What struck me about these words as I read them this morning, was the stark contrast between what Paul is describing as the way to interact with what we would call today non-Christians or the ‘unchurched’ and the reality of those relationships in so many places.
There is no doubt that we live in a polarized world and in a seemingly ever-more polarized country. We look at and talk about each other with terms like red and blue, or liberal and conservative. We use these terms and others neatly define for ourselves and others who is in and who is out. We use these terms to delineate who is ‘us’ and who is ‘them’.
This can feel good – it’s much easier to blame, show disdain for, or even hate someone that you have already written off as a ‘them’. It can provide clarity in a world that seems to be full of grey areas: we usually only feel responsible for ‘us’ and leave ‘them’ to fend for themselves.
But, of course, this is not the way. This is not the way of Jesus, this is not the path of a cruciform life lived out in faith and obedience to Jesus Christ and his call on our lives. Paul, here reminds up that we are to look at every interaction we have with someone we might consider a ‘them’ as an opportunity that we are to make the most of.

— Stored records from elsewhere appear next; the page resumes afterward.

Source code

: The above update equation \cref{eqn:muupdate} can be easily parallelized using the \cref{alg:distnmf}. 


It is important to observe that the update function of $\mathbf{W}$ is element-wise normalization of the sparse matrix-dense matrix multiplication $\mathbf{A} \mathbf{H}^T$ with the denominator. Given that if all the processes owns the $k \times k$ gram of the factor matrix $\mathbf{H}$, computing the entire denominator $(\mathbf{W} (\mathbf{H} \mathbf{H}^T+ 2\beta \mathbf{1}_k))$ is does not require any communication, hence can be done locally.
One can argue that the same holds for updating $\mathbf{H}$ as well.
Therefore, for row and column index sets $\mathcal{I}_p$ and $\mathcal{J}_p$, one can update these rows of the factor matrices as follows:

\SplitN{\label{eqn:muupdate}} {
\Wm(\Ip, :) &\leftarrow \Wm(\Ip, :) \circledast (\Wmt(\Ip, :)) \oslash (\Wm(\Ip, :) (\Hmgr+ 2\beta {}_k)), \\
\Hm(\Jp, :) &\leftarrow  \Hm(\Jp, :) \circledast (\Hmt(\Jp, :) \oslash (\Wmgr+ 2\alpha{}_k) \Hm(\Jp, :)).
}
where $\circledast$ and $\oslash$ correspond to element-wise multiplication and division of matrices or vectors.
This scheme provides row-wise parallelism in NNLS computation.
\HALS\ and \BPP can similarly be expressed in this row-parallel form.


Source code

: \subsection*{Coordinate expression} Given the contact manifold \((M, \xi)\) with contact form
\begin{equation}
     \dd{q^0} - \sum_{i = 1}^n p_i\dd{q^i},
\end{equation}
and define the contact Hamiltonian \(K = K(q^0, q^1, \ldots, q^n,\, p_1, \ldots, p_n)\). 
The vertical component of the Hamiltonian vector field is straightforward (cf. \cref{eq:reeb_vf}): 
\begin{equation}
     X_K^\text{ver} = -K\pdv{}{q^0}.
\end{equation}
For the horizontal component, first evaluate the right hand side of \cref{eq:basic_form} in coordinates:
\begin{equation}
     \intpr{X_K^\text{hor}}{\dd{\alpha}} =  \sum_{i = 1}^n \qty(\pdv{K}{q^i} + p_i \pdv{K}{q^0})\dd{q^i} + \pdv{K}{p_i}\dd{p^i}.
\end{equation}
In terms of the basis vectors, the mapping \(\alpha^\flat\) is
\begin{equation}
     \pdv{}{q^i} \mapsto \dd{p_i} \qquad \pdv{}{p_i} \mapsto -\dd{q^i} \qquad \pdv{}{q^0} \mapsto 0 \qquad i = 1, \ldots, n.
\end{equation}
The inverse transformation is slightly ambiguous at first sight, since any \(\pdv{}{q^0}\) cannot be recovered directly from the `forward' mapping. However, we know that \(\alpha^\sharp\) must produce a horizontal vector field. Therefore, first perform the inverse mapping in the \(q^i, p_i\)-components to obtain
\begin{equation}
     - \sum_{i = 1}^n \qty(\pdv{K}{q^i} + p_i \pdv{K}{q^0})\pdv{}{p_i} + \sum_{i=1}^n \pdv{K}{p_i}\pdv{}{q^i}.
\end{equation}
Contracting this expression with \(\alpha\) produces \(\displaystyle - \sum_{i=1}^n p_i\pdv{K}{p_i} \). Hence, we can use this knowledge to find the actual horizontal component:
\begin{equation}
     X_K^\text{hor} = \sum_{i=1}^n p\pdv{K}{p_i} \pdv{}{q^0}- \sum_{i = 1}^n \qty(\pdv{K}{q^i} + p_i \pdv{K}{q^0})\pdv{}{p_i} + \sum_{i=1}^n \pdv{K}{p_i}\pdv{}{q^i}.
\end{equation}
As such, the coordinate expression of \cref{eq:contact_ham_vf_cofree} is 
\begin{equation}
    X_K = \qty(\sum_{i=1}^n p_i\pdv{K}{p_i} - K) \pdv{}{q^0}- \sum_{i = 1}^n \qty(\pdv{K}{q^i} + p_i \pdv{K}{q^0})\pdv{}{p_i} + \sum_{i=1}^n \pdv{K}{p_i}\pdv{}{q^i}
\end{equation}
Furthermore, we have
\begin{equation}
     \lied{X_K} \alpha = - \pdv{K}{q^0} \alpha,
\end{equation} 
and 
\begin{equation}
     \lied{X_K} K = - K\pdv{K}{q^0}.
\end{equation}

Paul is calling us to be wise and to prepare. And, just in case, we misunderstood and thought that what we are being called to do is use these opportunities to pass judgment or build ways, Paul calls us to speak and act with grace.
It is by embodying grace and letting that grace flow from our words, our actions, and our very lives that we begin to ‘respond to everyone rightly’.
At this point, you might be thinking, ‘easy for Paul to say – harder for us to live’. No doubt, this call is not an easy one. But neither Jesus, nor Paul call us to lives and actions that they didn’t live out.
Jesus didn’t just instruct us to ‘turn the other cheek’, he showed us what that looked like, lived out in even extreme circumstances. None of our enemies – real or imagined – have ever done to us what Jesus endured, and so his words and his life are the standard we are called to.
Paul was no stranger to enemies and trouble either. In fact, he ends this chapter (and this letter) filled with instructions about how we are to live with grace and love – and mutual submission towards each other with these words: ‘Remember that I am in chains’.
I don’t think he shared those words because he thought anyone would forget that he was in prison. I don’t believe that Paul was fishing for sympathy. I don’t even think that Paul was stating the situation out of a sense of pride, hoping to be commended for his sacrifice. Instead, I think he did it to underline the depth of this call.
Paul prayed for, talked with, evangelized his captors. Paul stayed in a jail cell even after an earthquake had busted the gate open – out of care for his jailors. He was living out these instructions in circumstances far worse than most of his readers – than most of us – will ever face. So, whatever our circumstances, we are called to do the same.
Sharing God’s Love,
Prayer: Jesus, help us to see the world and those around us through your eyes. Don’t allow us to so easily place people into categories like ‘us’ and ‘them’. Instead, help us to see that we are all your children – sisters and brothers. Guide us to act accordingly. Amen.